I used to like to read People magazine. A lot. I lost my taste for it, though, I can't even remember when, but I stopped reading when it started boring me unto death. So right now I'm reading The House of Mondavi: The Rise and Fall of an American Wine Dynasty. Oh my goodness.
I would say that in some ways, it is like reading People, in that you do learn quite a bit about the most personal details of the Mondavis' lives, including emotional insecurities (kind of nice to know that everyone's got'em), spending habits, drinking habits, food preferences, temperamental quirks, extramarital affairs, family spats, and longtime grudges.
What makes it different? Maybe partly because there is so much information about all the significant people in the drama that you do get more of a sense of who they are and what motivates them and what makes them happy and what makes them suffer, which inevitably makes you feel more sympathetic toward them. No one's a saint, no one's a devil.

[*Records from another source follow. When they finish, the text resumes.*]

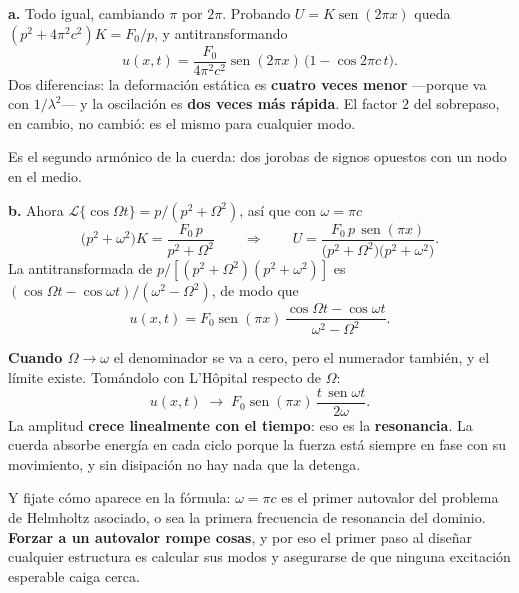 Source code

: \documentclass[
  spanish,
  a4paper,
]{scrbook}
\theoremstyle{definition}
\theoremstyle{plain}
\theoremstyle{definition}
\theoremstyle{plain}
\theoremstyle{definition}
\theoremstyle{remark}
\begin{document}
\begin{tcolorbox}[enhanced jigsaw, arc=.35mm, bottomrule=.15mm, bottomtitle=1mm, breakable, colback=white, colbacktitle=quarto-callout-tip-color!10!white, colframe=quarto-callout-tip-color-frame, coltitle=black, left=2mm, leftrule=.75mm, opacityback=0, opacitybacktitle=0.6, rightrule=.15mm, title=\textcolor{quarto-callout-tip-color}{\faLightbulb}\hspace{0.5em}{Solución}, titlerule=0mm, toprule=.15mm, toptitle=1mm]

\textbf{a.} Todo igual, cambiando \(\pi\) por \(2\pi\). Probando
\(U = K\operatorname{sen}(2\pi x)\) queda \((p^2+4\pi^2c^2)K = F_0/p\),
y antitransformando \[
u(x,t) = \frac{F_0}{4\pi^2c^2}\operatorname{sen}(2\pi x)\,\big(1-\cos 2\pi c\,t\big).
\] Dos diferencias: la deformación estática es \textbf{cuatro veces
menor} ---porque va con \(1/\lambda^2\)--- y la oscilación es
\textbf{dos veces más rápida}. El factor \(2\) del sobrepaso, en cambio,
no cambió: es el mismo para cualquier modo.

Es el segundo armónico de la cuerda: dos jorobas de signos opuestos con
un nodo en el medio.

\textbf{b.} Ahora \(\mathcal{L}\{\cos\Omega t\} = p/(p^2+\Omega^2)\),
así que con \(\omega = \pi c\) \[
\big(p^2+\omega^2\big)K = \frac{F_0\,p}{p^2+\Omega^2}
\qquad\Longrightarrow\qquad
U = \frac{F_0\,p\,\operatorname{sen}(\pi x)}{\big(p^2+\Omega^2\big)\big(p^2+\omega^2\big)} .
\] La antitransformada de \(p/[(p^2+\Omega^2)(p^2+\omega^2)]\) es
\((\cos\Omega t - \cos\omega t)/(\omega^2-\Omega^2)\), de modo que \[
u(x,t) = F_0\operatorname{sen}(\pi x)\,\frac{\cos\Omega t - \cos\omega t}{\omega^2-\Omega^2} .
\]

\textbf{Cuando \(\Omega \to \omega\)} el denominador se va a cero, pero
el numerador también, y el límite existe. Tomándolo con L'Hôpital
respecto de \(\Omega\): \[
u(x,t) \;\longrightarrow\; F_0\operatorname{sen}(\pi x)\,\frac{t\,\operatorname{sen}\omega t}{2\omega} .
\] La amplitud \textbf{crece linealmente con el tiempo}: eso es la
\textbf{resonancia}. La cuerda absorbe energía en cada ciclo porque la
fuerza está siempre en fase con su movimiento, y sin disipación no hay
nada que la detenga.

Y fijate cómo aparece en la fórmula: \(\omega = \pi c\) es el primer
autovalor del problema de Helmholtz asociado, o sea la primera
frecuencia de resonancia del dominio. \textbf{Forzar a un autovalor
rompe cosas}, y por eso el primer paso al diseñar cualquier estructura
es calcular sus modos y asegurarse de que ninguna excitación esperable
caiga cerca.

\end{tcolorbox}
\end{document}
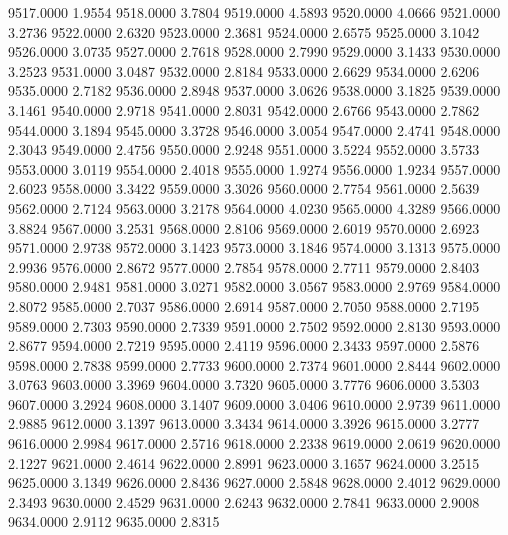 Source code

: 9517.0000      1.9554
9518.0000      3.7804
9519.0000      4.5893
9520.0000      4.0666
9521.0000      3.2736
9522.0000      2.6320
9523.0000      2.3681
9524.0000      2.6575
9525.0000      3.1042
9526.0000      3.0735
9527.0000      2.7618
9528.0000      2.7990
9529.0000      3.1433
9530.0000      3.2523
9531.0000      3.0487
9532.0000      2.8184
9533.0000      2.6629
9534.0000      2.6206
9535.0000      2.7182
9536.0000      2.8948
9537.0000      3.0626
9538.0000      3.1825
9539.0000      3.1461
9540.0000      2.9718
9541.0000      2.8031
9542.0000      2.6766
9543.0000      2.7862
9544.0000      3.1894
9545.0000      3.3728
9546.0000      3.0054
9547.0000      2.4741
9548.0000      2.3043
9549.0000      2.4756
9550.0000      2.9248
9551.0000      3.5224
9552.0000      3.5733
9553.0000      3.0119
9554.0000      2.4018
9555.0000      1.9274
9556.0000      1.9234
9557.0000      2.6023
9558.0000      3.3422
9559.0000      3.3026
9560.0000      2.7754
9561.0000      2.5639
9562.0000      2.7124
9563.0000      3.2178
9564.0000      4.0230
9565.0000      4.3289
9566.0000      3.8824
9567.0000      3.2531
9568.0000      2.8106
9569.0000      2.6019
9570.0000      2.6923
9571.0000      2.9738
9572.0000      3.1423
9573.0000      3.1846
9574.0000      3.1313
9575.0000      2.9936
9576.0000      2.8672
9577.0000      2.7854
9578.0000      2.7711
9579.0000      2.8403
9580.0000      2.9481
9581.0000      3.0271
9582.0000      3.0567
9583.0000      2.9769
9584.0000      2.8072
9585.0000      2.7037
9586.0000      2.6914
9587.0000      2.7050
9588.0000      2.7195
9589.0000      2.7303
9590.0000      2.7339
9591.0000      2.7502
9592.0000      2.8130
9593.0000      2.8677
9594.0000      2.7219
9595.0000      2.4119
9596.0000      2.3433
9597.0000      2.5876
9598.0000      2.7838
9599.0000      2.7733
9600.0000      2.7374
9601.0000      2.8444
9602.0000      3.0763
9603.0000      3.3969
9604.0000      3.7320
9605.0000      3.7776
9606.0000      3.5303
9607.0000      3.2924
9608.0000      3.1407
9609.0000      3.0406
9610.0000      2.9739
9611.0000      2.9885
9612.0000      3.1397
9613.0000      3.3434
9614.0000      3.3926
9615.0000      3.2777
9616.0000      2.9984
9617.0000      2.5716
9618.0000      2.2338
9619.0000      2.0619
9620.0000      2.1227
9621.0000      2.4614
9622.0000      2.8991
9623.0000      3.1657
9624.0000      3.2515
9625.0000      3.1349
9626.0000      2.8436
9627.0000      2.5848
9628.0000      2.4012
9629.0000      2.3493
9630.0000      2.4529
9631.0000      2.6243
9632.0000      2.7841
9633.0000      2.9008
9634.0000      2.9112
9635.0000      2.8315
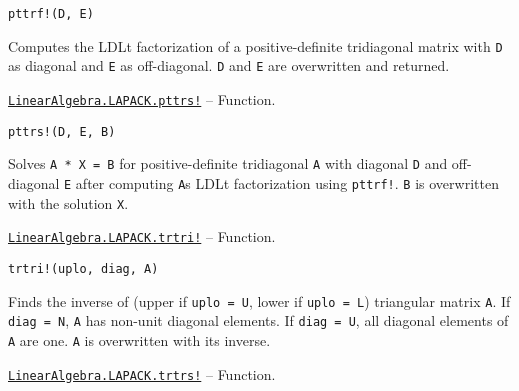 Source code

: \begin{adjustwidth}{2em}{0pt}


\begin{verbatim}
pttrf!(D, E)
\end{verbatim}

Computes the LDLt factorization of a positive-definite tridiagonal matrix with \texttt{D} as diagonal and \texttt{E} as off-diagonal. \texttt{D} and \texttt{E} are overwritten and returned.



\end{adjustwidth}
\hypertarget{17187703179587619260}{} 
\hyperlink{17187703179587619260}{\texttt{LinearAlgebra.LAPACK.pttrs!}}  -- {Function.}

\begin{adjustwidth}{2em}{0pt}


\begin{verbatim}
pttrs!(D, E, B)
\end{verbatim}

Solves \texttt{A * X = B} for positive-definite tridiagonal \texttt{A} with diagonal \texttt{D} and off-diagonal \texttt{E} after computing \texttt{A}{\textquotesingle}s LDLt factorization using \texttt{pttrf!}. \texttt{B} is overwritten with the solution \texttt{X}.



\end{adjustwidth}
\hypertarget{16492831209199043329}{} 
\hyperlink{16492831209199043329}{\texttt{LinearAlgebra.LAPACK.trtri!}}  -- {Function.}

\begin{adjustwidth}{2em}{0pt}


\begin{verbatim}
trtri!(uplo, diag, A)
\end{verbatim}

Finds the inverse of (upper if \texttt{uplo = U}, lower if \texttt{uplo = L}) triangular matrix \texttt{A}. If \texttt{diag = N}, \texttt{A} has non-unit diagonal elements. If \texttt{diag = U}, all diagonal elements of \texttt{A} are one. \texttt{A} is overwritten with its inverse.



\end{adjustwidth}
\hypertarget{1291729511408073349}{} 
\hyperlink{1291729511408073349}{\texttt{LinearAlgebra.LAPACK.trtrs!}}  -- {Function.}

In a way, you see this Greek tragedy unfolding, and everyone powerless to stop it, each fulfilling his destiny. The irony cup runneth over, is what I'm saying.
The other big difference is the book is not just about the Mondavis; it's about wine-making history in Napa (and, though to a lesser extent, the history of wine-making in California and the United States) and about the wine industry, and what's been called the globalization of wine, and about the conflicting goals of making great wine vs. making more money than the GNP of [pick a small country]. Being so rich that your wife gives you llamas for your birthday (one assumes because you already have everything else in the world you might want).

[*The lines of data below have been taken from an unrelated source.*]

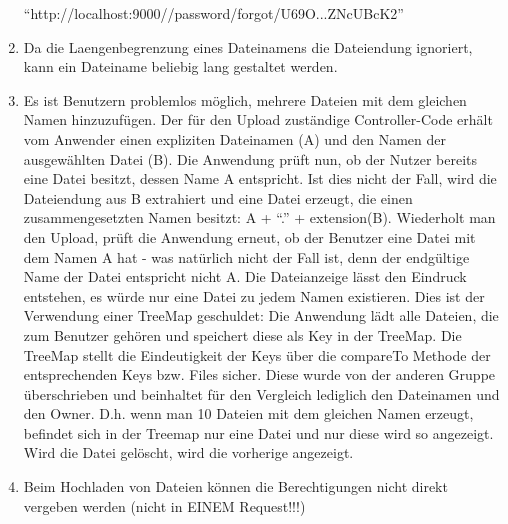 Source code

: \documentclass[12pt,DIV14,BCOR10mm,a4paper,parskip=half-,headsepline,headinclude,english,ngerman,bibliography=totocnumbered]{scrreprt}
\begin{document}
\begin{enumerate}
  \enquote{http://localhost:9000//password/forgot/U69O...ZNcUBcK2}
  \item Da die Laengenbegrenzung eines Dateinamens die Dateiendung ignoriert, kann ein Dateiname beliebig lang gestaltet werden.
  \item Es ist Benutzern problemlos möglich, mehrere Dateien mit dem gleichen Namen hinzuzufügen. Der für den Upload zuständige Controller-Code erhält vom Anwender einen expliziten Dateinamen (A) und den Namen der ausgewählten Datei (B). Die Anwendung prüft nun, ob der Nutzer bereits eine Datei besitzt, dessen Name A entspricht. Ist dies nicht der Fall, wird die Dateiendung aus B extrahiert und eine Datei erzeugt, die einen zusammengesetzten Namen besitzt: A + \enquote{.} + extension(B).
  Wiederholt man den Upload, prüft die Anwendung erneut, ob der Benutzer eine Datei mit dem Namen A hat - was natürlich nicht der Fall ist, denn der endgültige Name der Datei entspricht nicht A.
  Die Dateianzeige lässt den Eindruck entstehen, es würde nur eine Datei zu jedem Namen existieren. Dies ist der Verwendung einer TreeMap geschuldet: Die Anwendung lädt alle Dateien, die zum Benutzer gehören und speichert diese als Key in der TreeMap. Die TreeMap stellt die Eindeutigkeit der Keys über die compareTo Methode der entsprechenden Keys bzw. Files sicher. Diese wurde von der anderen Gruppe überschrieben und beinhaltet für den Vergleich lediglich den Dateinamen und den Owner. D.h. wenn man 10 Dateien mit dem gleichen Namen erzeugt, befindet sich in der Treemap nur eine Datei und nur diese wird so angezeigt. Wird die Datei gelöscht, wird die vorherige angezeigt.
  \item Beim Hochladen von Dateien können die Berechtigungen nicht direkt vergeben werden (nicht in EINEM Request!!!)
  \end{enumerate}
\end{document}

What shocked me is how many millions of cases the big-name producers--like Mondavi--sell. Millions of cases. When you consider that a lot of small wineries get their start with making just a few hundred or a few thousand cases in a year.

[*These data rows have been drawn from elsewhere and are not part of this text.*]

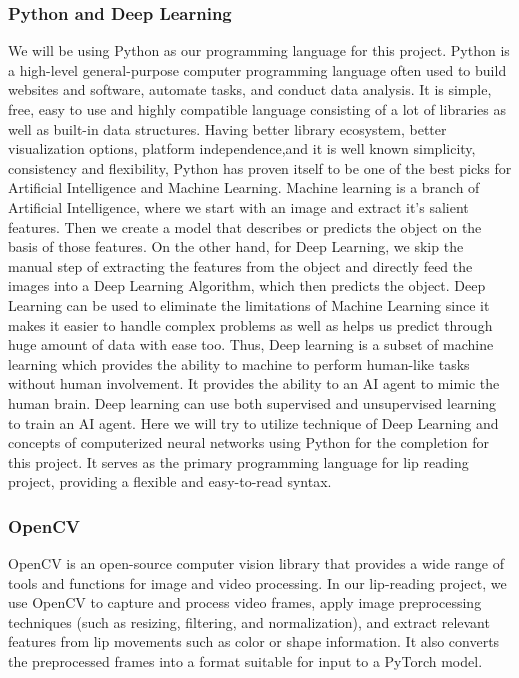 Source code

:  	\subsubsection{Python and Deep Learning}
We will be using Python as our programming language for this project. Python is a high-level general-purpose computer programming language often used to build websites and software, automate tasks, and conduct data analysis. It is simple, free, easy to use and highly compatible language consisting of a lot of libraries as well as built-in data structures. Having better library ecosystem, better visualization options, platform independence,and it is well known simplicity, consistency and flexibility, Python has proven itself to be one of the best picks for Artificial Intelligence and Machine Learning. Machine learning is a branch of Artificial Intelligence, where we start with an image and extract it’s salient features. Then we create a model that describes or predicts the object on the basis of those features. On the other hand, for Deep Learning, we skip the manual step of extracting the features from the object and directly feed the images into a Deep Learning Algorithm, which then predicts the object. Deep Learning can be used to eliminate the limitations of Machine Learning since it makes it easier to handle complex problems as well as helps us predict through huge amount of data with ease too. Thus, Deep learning is a subset of machine learning which provides the ability to machine to perform human-like tasks without human involvement. It provides the ability to an AI agent to mimic the human brain. Deep learning can use both supervised and unsupervised learning to train an AI agent. Here we will try to utilize technique of Deep Learning and concepts of computerized neural networks using Python for the completion for this project. It serves as the primary programming language for  lip reading project, providing a flexible and easy-to-read syntax.
\subsubsection{OpenCV}
OpenCV is an open-source computer vision library that provides a wide range of tools and functions for image and video processing. In our lip-reading project, we use OpenCV to capture and process video frames, apply image preprocessing techniques (such as resizing, filtering, and normalization), and extract relevant features from lip movements such as color or shape information. It also converts the preprocessed frames into a format suitable for input to a PyTorch model.
\pagebreak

One of the wines for which Mondavi is famous is Opus One, a collaboration between the Rothschild wine dynasty and the Mondavis. Recently, I tried Opus One. No, I did not buy a bottle, as it is out of my budget. I was able to pay for a one-ounce pour at one of those wine bars where you pay by the ounce. That one ounce cost a lot. I wish I'd taken notes, because all I remember now was that I thought it was good, but also that I've had a $30 bottle here and there that I've enjoyed just as much. Because I am a philistine.
Not just a philistine, I am a bit of a socialist. I look at the Mondavis with their multi-million dollar houses and their llamas and emus and chauffered limousines and all the memorials they have built to honor themselves, and then I look at all the little wineries, wineries where you find the owner pouring at the tasting bar on a Sunday, for example, or wineries that are experimenting with biodynamic farming, and I think to myself, I would rather buy my wines from those hundred-case and thousand-case lots. Not that I begrudge the Mondavis their big money. They did all seem to work very hard for it, and it came with sacrifices that I would be unwilling to make.
There are so many terrific wines that are sold only at the wineries or through wine clubs, and I know enough to understand there must be a slew of reasons. (I am starting to understand that there are lots of complicated regulations governing the selling and shipping and distributing of the vin. There are probably other reasons, too. Small wineries may not be able to afford giving a cut of their profits to distributors. More research is clearly in order.) But, still, I am thinking that even if it be a little less convenient to buy those wines, I'm willing to go through those inconveniences or pay a little more for shipping.
P.S. You understand I think the philanthropy is as it should be, but wouldn't it be refreshing if some millionaire donated a pile of cash without a building getting named after him?
UPDATE: I finished the book. You may already know there was a takeover and the Mondavis were toppled. They got a lot of money, but they all regretted having gone public in the first place. Then Robert Mondavi died last year.